Introduction to Heaps

Let’s go over the Heaps pattern, its real-world applications, and some problems we can solve with it.

About the pattern

Imagine you’re managing a busy airport. Flights are constantly landing and taking off, and you need to quickly find the next most important flight—an emergency landing or a VIP departure. At the same time, new flights must be integrated into the schedule. How do you track all this while finding the highest-priority flight quickly? Without an efficient data structure, you’d have to scan the entire schedule every time a decision is needed, which can be slow and error-prone as the number of flights grows. The time complexity of this inefficient system will be $O(n)$ for each decision, where $n$ is the number of flights because it requires scanning the entire schedule to find the highest-priority flight.

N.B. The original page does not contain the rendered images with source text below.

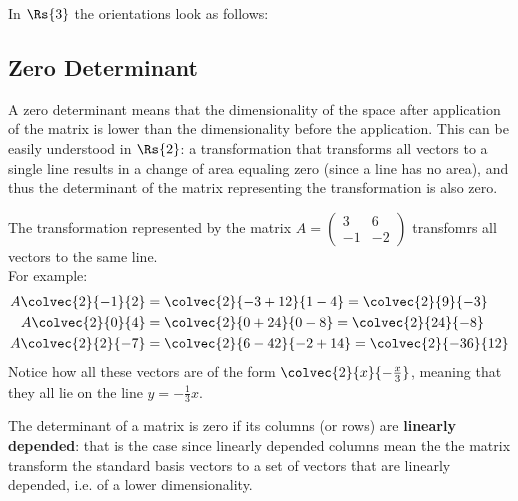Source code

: In $\Rs{3}$ the orientations look as follows:
\begin{figure}[H]
  \centering
\end{figure}

\subsection{Zero Determinant}
A zero determinant means that the dimensionality of the space after application of the matrix is lower than the dimensionality before the application. This can be easily understood in $\Rs{2}$: a transformation that transforms all vectors to a single line results in a change of area equaling zero (since a line has no area), and thus the determinant of the matrix representing the transformation is also zero.
\begin{example}
  The transformation represented by the matrix $A=\begin{pmatrix}3&6\\-1&-2\end{pmatrix}$ transfomrs all vectors to the same line.\\ 
  For example:
  \begin{align*}
	A\colvec{2}{-1}{2} &= \colvec{2}{-3+12}{1-4} = \colvec{2}{9}{-3}\\
	A\colvec{2}{0}{4} &= \colvec{2}{0+24}{0-8} = \colvec{2}{24}{-8}\\
	A\colvec{2}{2}{-7} &= \colvec{2}{6-42}{-2+14} = \colvec{2}{-36}{12}
  \end{align*}
  Notice how all these vectors are of the form $\colvec{2}{x}{-\frac{x}{3}}$, meaning that they all lie on the line $y=-\frac{1}{3}x$.
\end{example}

The determinant of a matrix is zero if its columns (or rows) are \textbf{linearly depended}: that is the case since linearly depended columns mean the the matrix transform the standard basis vectors to a set of vectors that are linearly depended, i.e. of a lower dimensionality.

The solution is heaps. Heaps are a special data structure that helps you efficiently manage priorities. With a min heap, you can always find the flight with the earliest priority, and with a max heap, you can focus on flights that have been waiting for the longest—all while making updates quickly when new flights are added.

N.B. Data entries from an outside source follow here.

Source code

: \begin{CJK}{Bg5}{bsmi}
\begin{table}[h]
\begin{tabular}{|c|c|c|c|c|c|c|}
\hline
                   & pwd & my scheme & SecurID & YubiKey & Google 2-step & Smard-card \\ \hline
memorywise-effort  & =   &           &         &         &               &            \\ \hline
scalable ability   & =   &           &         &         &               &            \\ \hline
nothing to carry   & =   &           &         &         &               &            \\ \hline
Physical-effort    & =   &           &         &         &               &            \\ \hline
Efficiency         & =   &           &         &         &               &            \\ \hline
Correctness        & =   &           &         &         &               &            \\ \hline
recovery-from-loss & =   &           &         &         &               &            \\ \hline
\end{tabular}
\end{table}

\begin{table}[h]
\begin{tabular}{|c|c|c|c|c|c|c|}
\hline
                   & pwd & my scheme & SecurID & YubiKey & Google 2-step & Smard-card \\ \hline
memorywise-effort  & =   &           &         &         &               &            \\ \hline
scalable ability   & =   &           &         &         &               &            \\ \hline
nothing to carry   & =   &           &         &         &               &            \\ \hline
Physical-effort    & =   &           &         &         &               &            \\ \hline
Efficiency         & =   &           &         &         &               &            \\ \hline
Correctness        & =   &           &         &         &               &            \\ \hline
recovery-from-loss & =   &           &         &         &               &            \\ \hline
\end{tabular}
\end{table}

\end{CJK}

A heap is a specialized binary tree that satisfies the heap property:

Min heap: The value of each node is smaller than or equal to the values of its children. The root node holds the minimum value. A min heap always prioritizes the minimum value.
Max heap: The value of each node is greater than or equal to the values of its children. The root node holds the maximum value. A max heap always prioritizes the maximum value.
Priority queue: A priority queue is an abstract data type retrieves elements based on their custom priority. It is often implemented using a heap for efficiency.

A heap is a specific data structure with a fixed ordering (min or max), while a priority queue is an abstract data type that handles custom priority requirements for elements.

A heap is a specific data structure with a fixed ordering (min or max), while a priority queue is an abstract data type that handles custom priority requirements for elements.

Heaps are typically implemented using arrays to efficiently access the parent and child nodes. The major operations performed on heaps are:

Add: This inserts a new element into the heap, which takes $O(logn)$ time.
Delete: This removes the root element and rebalances the heap, taking $O(logn)$ time.
Peek: This retrieves the smallest or largest element in $O(1)$ .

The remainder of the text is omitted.